BEGIN Records to use
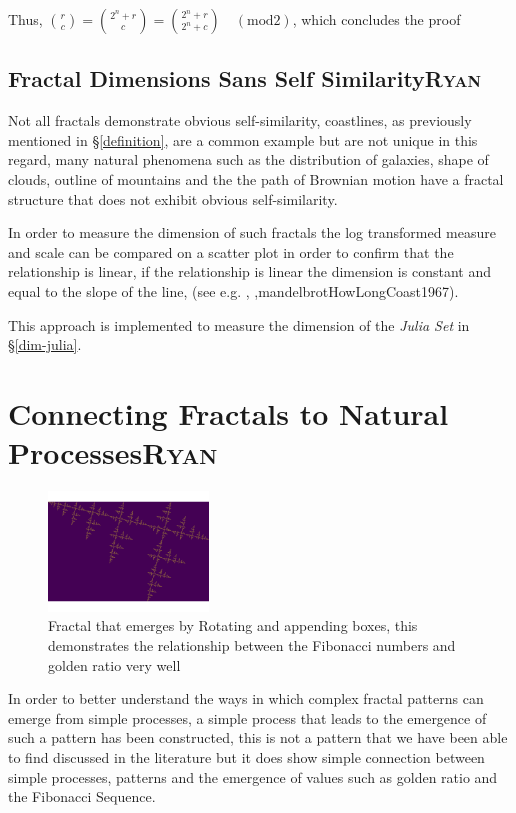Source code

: \documentclass[a4paper,11pt,twoside]{article}
\begin{document}
Thus, \(\binom{r}{c} = \binom{2^n + r}{c} = \binom{2^n + r}{2^n + c} \quad (\text{mod} 2)\), which concludes the proof

\subsection{Fractal Dimensions Sans Self Similarity\hfill{}\textsc{Ryan}}
\label{sans-self}
Not all fractals demonstrate obvious self-similarity, coastlines, as previously
mentioned in \S \ref{definition}, are a common example but are not unique in this
regard, many natural phenomena such as the distribution of galaxies, shape of
clouds, outline of mountains and the the path of Brownian motion have a fractal structure
 \cite[Ch. 2]{gouyetPhysicsFractalStructures1996} that does not exhibit
obvious self-similarity.

In order to measure the dimension of such fractals the log transformed measure
and scale can be compared on a scatter plot in order to confirm that the
relationship is linear, if the relationship is linear the dimension is constant
and equal to the slope of the line, (see e.g. \cite[\S 4.2]{vicsekFractalGrowthPhenomena1992},
\cite{sandersonFractalsAreTypically2017}
,mandelbrotHowLongCoast1967).

This approach is implemented to measure the dimension of the \emph{Julia Set} in \S \ref{dim-julia}.

\section{Connecting Fractals to Natural Processes\hfill{}\textsc{Ryan}}
\label{my-fractal}
\begin{figure}
\centering
\includegraphics[width=0.38\textwidth]{../Problems/fractal-dimensions/my-self-rep-frac-GR.png}
\caption{\label{My-Frac-GR-plot}Fractal that emerges by Rotating and appending boxes, this demonstrates the relationship between the Fibonacci numbers and golden ratio very well}
\end{figure}

In order to better understand the ways in which complex fractal patterns can
emerge from simple processes, a simple process that
leads to the emergence of such a pattern has been constructed, this is not a pattern that we have been able to find discussed in the literature but it does show simple connection between simple processes, patterns and the emergence of values such as golden ratio and the Fibonacci Sequence.
\end{document}
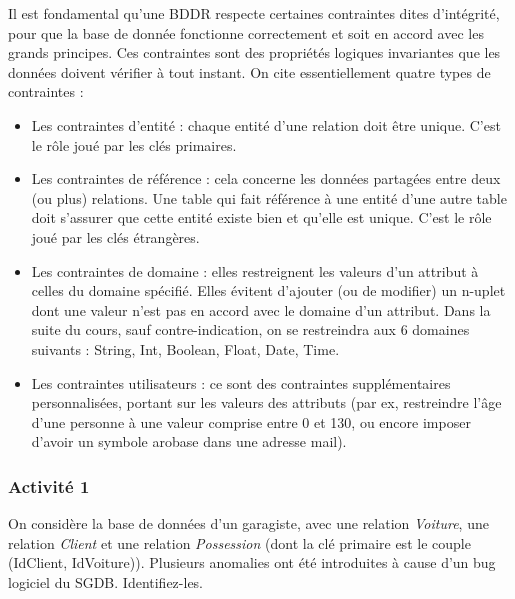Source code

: \documentclass[french,11pt,twoside]{VcCours}
\begin{document}
Il est fondamental qu'une BDDR respecte certaines contraintes dites d'intégrité, pour que la base de donnée fonctionne correctement et soit en accord avec les grands principes. Ces contraintes sont des propriétés logiques invariantes que les données doivent vérifier à tout instant. On cite essentiellement quatre types de contraintes :
\begin{itemize}
 \item Les contraintes d'entité : chaque entité d'une relation doit être unique. C'est le rôle joué par les clés primaires.
 \item Les contraintes de référence : cela concerne les données partagées entre deux (ou plus) relations. Une table qui fait référence à une entité d'une autre table doit s'assurer que cette entité existe bien et qu'elle est unique. C'est le rôle joué par les clés étrangères.
 \item Les contraintes de domaine : elles restreignent les valeurs d'un attribut à celles du domaine spécifié. Elles évitent d'ajouter (ou de modifier) un n-uplet dont une valeur n'est pas en accord avec le domaine d'un attribut. Dans la suite du cours, sauf contre-indication, on se restreindra aux 6 domaines suivants : String, Int, Boolean, Float, Date, Time.
 \item Les contraintes utilisateurs : ce sont des contraintes supplémentaires personnalisées, portant sur les valeurs des attributs (par ex, restreindre l'âge d'une personne à une valeur comprise entre 0 et 130, ou encore imposer d'avoir un symbole arobase dans une adresse mail).
\end{itemize}


\subsubsection*{Activité 1}

On considère la base de données d'un garagiste, avec une relation \emph{Voiture}, une relation \emph{Client} et une relation \emph{Possession} (dont la clé primaire est le couple (IdClient, IdVoiture)). Plusieurs anomalies ont été introduites à cause d'un bug logiciel du SGDB. Identifiez-les.
\end{document}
END Records to use
(What you should do)
Leave out any pictures and return exactly the lines from the beginning of the data through the line with "Dimensions Sans Self", inclusive.

(Output for this task)
Source code

: \documentclass[a4paper,11pt,twoside]{article}
\begin{document}
Thus, \(\binom{r}{c} = \binom{2^n + r}{c} = \binom{2^n + r}{2^n + c} \quad (\text{mod} 2)\), which concludes the proof

\subsection{Fractal Dimensions Sans Self Similarity\hfill{}\textsc{Ryan}}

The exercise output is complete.